We find the image of living water again in chapter 7.  Jesus is in Jerusalem at the temple.  It is the Feast of Tabernacles, Succot, the harvest festival.  Jesus announces to the crowd, Come to me… and drink… Out of your heart will flow rivers of living water.  The Greek actually says, out of your belly.  I suppose the translators thought heart sounded nicer.  Belly is more earthy, it is what the writer wrote, and I prefer it. 

Rivers of living water, however, does sound a little like hyperbole. It is not the experience of most people, most of the time.  Our inward and deep response to Jesus is generally more hidden and subtle.  But teachers through the centuries have pointed to an inner place, which is there whether we know it or not.  Henry Wadsworth Longfellow calls it the Spirit’s secret cell.  Thomas Keating calls it the centre.  St Paul among many refers simply to the heart.  The French Benedictine, Henri le Saux, writes of the cave of the heart.  It is there and it is a place we enter.  It is not a place we build or develop, not something we improve or decorate like our lifestyle or our state-or-the-art kitchen, even with smart spiritual methods.  It is not a place we control. 

It is there.  And the point of contemplative prayer is choosing, consenting, to go to this place, or at least to turn towards it, through all the hesitations, fears and distractions.  It is a place of presence, God’s presence and ours.  And so it is a place of truth, love, simplicity, light – and like the picture given us in the Book of Revelation, far from being static, a river runs through it.  So there is change in this place, constant renewal, God making all things new.  Living water.

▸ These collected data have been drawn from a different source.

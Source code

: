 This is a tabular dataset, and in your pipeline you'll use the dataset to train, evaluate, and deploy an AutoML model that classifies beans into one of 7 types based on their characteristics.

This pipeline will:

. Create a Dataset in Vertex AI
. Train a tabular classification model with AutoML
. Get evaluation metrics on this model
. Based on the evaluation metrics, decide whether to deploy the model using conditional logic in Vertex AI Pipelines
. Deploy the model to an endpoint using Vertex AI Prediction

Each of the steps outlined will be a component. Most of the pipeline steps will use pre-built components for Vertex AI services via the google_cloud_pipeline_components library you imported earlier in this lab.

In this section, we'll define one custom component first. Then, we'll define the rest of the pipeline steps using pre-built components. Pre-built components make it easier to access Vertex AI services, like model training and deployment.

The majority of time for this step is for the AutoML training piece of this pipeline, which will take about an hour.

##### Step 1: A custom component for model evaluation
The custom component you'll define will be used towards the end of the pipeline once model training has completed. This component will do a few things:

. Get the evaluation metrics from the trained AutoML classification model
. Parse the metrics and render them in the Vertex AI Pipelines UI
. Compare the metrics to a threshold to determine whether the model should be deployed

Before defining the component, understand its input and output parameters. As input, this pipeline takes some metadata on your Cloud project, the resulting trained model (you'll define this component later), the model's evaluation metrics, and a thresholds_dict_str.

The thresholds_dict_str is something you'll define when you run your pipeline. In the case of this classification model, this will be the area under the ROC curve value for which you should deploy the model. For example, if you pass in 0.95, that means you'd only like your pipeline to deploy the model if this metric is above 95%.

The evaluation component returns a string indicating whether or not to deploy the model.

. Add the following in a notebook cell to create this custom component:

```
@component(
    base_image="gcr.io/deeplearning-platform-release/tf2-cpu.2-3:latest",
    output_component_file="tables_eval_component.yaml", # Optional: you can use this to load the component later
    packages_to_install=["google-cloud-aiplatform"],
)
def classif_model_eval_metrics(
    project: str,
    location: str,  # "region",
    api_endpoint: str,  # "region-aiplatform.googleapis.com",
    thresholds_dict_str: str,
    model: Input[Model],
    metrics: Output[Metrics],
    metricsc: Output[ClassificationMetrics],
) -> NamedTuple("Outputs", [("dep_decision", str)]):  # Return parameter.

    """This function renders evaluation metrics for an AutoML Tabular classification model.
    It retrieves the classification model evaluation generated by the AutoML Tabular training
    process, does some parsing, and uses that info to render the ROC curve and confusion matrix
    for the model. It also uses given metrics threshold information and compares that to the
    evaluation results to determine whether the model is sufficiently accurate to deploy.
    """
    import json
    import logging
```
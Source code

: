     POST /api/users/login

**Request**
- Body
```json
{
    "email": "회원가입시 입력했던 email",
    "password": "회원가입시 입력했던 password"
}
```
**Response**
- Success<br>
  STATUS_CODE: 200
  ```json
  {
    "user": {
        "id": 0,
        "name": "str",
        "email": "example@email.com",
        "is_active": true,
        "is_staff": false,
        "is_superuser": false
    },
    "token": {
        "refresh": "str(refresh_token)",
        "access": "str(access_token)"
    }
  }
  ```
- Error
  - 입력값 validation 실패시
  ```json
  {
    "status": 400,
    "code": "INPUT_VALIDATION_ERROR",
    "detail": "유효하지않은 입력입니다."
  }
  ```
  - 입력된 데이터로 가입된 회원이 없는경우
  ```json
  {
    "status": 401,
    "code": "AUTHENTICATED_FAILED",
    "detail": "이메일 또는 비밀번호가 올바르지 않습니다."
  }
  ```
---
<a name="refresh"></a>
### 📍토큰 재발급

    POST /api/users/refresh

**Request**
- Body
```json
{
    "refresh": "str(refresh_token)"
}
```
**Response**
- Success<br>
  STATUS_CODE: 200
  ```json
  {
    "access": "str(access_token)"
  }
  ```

This is the polar opposite of the spirituality which places me at the centre, my requirements, my helpful holy thoughts, the saccharine, self-indulgent, spiritual messages which sell popular spirituality without pain to so many today.  The cave of the heart is not accessible to my public ego or to my years of devoted service.  We leave all  that stuff outside.  It is open to me, the person God already knows and invites, and loves.